* _PROMPT_: A word-for-word copy of all entries is required, without images.

Stored data

-=-=-

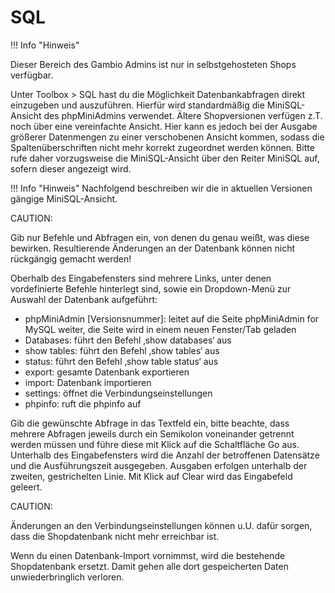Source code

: # SQL 

!!! Info "Hinweis"
	

Dieser Bereich des Gambio Admins ist nur in selbstgehosteten Shops verfügbar.

Unter Toolbox \> SQL hast du die Möglichkeit Datenbankabfragen direkt einzugeben und auszuführen. Hierfür wird standardmäßig die MiniSQL-Ansicht des phpMiniAdmins verwendet. Ältere Shopversionen verfügen z.T. noch über eine vereinfachte Ansicht. Hier kann es jedoch bei der Ausgabe größerer Datenmengen zu einer verschobenen Ansicht kommen, sodass die Spaltenüberschriften nicht mehr korrekt zugeordnet werden können. Bitte rufe daher vorzugsweise die MiniSQL-Ansicht über den Reiter MiniSQL auf, sofern dieser angezeigt wird.

!!! Info "Hinweis"
	 Nachfolgend beschreiben wir die in aktuellen Versionen gängige MiniSQL-Ansicht.

CAUTION:

Gib nur Befehle und Abfragen ein, von denen du genau weißt, was diese bewirken. Resultierende Änderungen an der Datenbank können nicht rückgängig gemacht werden!

Oberhalb des Eingabefensters sind mehrere Links, unter denen vordefinierte Befehle hinterlegt sind, sowie ein Dropdown-Menü zur Auswahl der Datenbank aufgeführt:

-   phpMiniAdmin \[Versionsnummer\]: leitet auf die Seite phpMiniAdmin for MySQL weiter, die Seite wird in einem neuen Fenster/Tab geladen
-   Databases: führt den Befehl ‚show databases‘ aus
-   show tables: führt den Befehl ‚show tables‘ aus
-   status: führt den Befehl ‚show table status‘ aus
-   export: gesamte Datenbank exportieren
-   import: Datenbank importieren
-   settings: öffnet die Verbindungseinstellungen
-   phpinfo: ruft die phpinfo auf

Gib die gewünschte Abfrage in das Textfeld ein, bitte beachte, dass mehrere Abfragen jeweils durch ein Semikolon voneinander getrennt werden müssen und führe diese mit Klick auf die Schaltfläche Go aus. Unterhalb des Eingabefensters wird die Anzahl der betroffenen Datensätze und die Ausführungszeit ausgegeben. Ausgaben erfolgen unterhalb der zweiten, gestrichelten Linie. Mit Klick auf Clear wird das Eingabefeld geleert.

CAUTION:

Änderungen an den Verbindungseinstellungen können u.U. dafür sorgen, dass die Shopdatenbank nicht mehr erreichbar ist.

Wenn du einen Datenbank-Import vornimmst, wird die bestehende Shopdatenbank ersetzt. Damit gehen alle dort gespeicherten Daten unwiederbringlich verloren.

-=-=-

* _RESULT BELOW_:
Source code

: # SQL 

!!! Info "Hinweis"
	

Dieser Bereich des Gambio Admins ist nur in selbstgehosteten Shops verfügbar.

Unter Toolbox \> SQL hast du die Möglichkeit Datenbankabfragen direkt einzugeben und auszuführen. Hierfür wird standardmäßig die MiniSQL-Ansicht des phpMiniAdmins verwendet. Ältere Shopversionen verfügen z.T. noch über eine vereinfachte Ansicht. Hier kann es jedoch bei der Ausgabe größerer Datenmengen zu einer verschobenen Ansicht kommen, sodass die Spaltenüberschriften nicht mehr korrekt zugeordnet werden können. Bitte rufe daher vorzugsweise die MiniSQL-Ansicht über den Reiter MiniSQL auf, sofern dieser angezeigt wird.

!!! Info "Hinweis"
	 Nachfolgend beschreiben wir die in aktuellen Versionen gängige MiniSQL-Ansicht.

CAUTION:

Gib nur Befehle und Abfragen ein, von denen du genau weißt, was diese bewirken. Resultierende Änderungen an der Datenbank können nicht rückgängig gemacht werden!

Oberhalb des Eingabefensters sind mehrere Links, unter denen vordefinierte Befehle hinterlegt sind, sowie ein Dropdown-Menü zur Auswahl der Datenbank aufgeführt:

-   phpMiniAdmin \[Versionsnummer\]: leitet auf die Seite phpMiniAdmin for MySQL weiter, die Seite wird in einem neuen Fenster/Tab geladen
-   Databases: führt den Befehl ‚show databases‘ aus
-   show tables: führt den Befehl ‚show tables‘ aus
-   status: führt den Befehl ‚show table status‘ aus
-   export: gesamte Datenbank exportieren
-   import: Datenbank importieren
-   settings: öffnet die Verbindungseinstellungen
-   phpinfo: ruft die phpinfo auf

Gib die gewünschte Abfrage in das Textfeld ein, bitte beachte, dass mehrere Abfragen jeweils durch ein Semikolon voneinander getrennt werden müssen und führe diese mit Klick auf die Schaltfläche Go aus. Unterhalb des Eingabefensters wird die Anzahl der betroffenen Datensätze und die Ausführungszeit ausgegeben. Ausgaben erfolgen unterhalb der zweiten, gestrichelten Linie. Mit Klick auf Clear wird das Eingabefeld geleert.

CAUTION:

Änderungen an den Verbindungseinstellungen können u.U. dafür sorgen, dass die Shopdatenbank nicht mehr erreichbar ist.

Wenn du einen Datenbank-Import vornimmst, wird die bestehende Shopdatenbank ersetzt. Damit gehen alle dort gespeicherten Daten unwiederbringlich verloren.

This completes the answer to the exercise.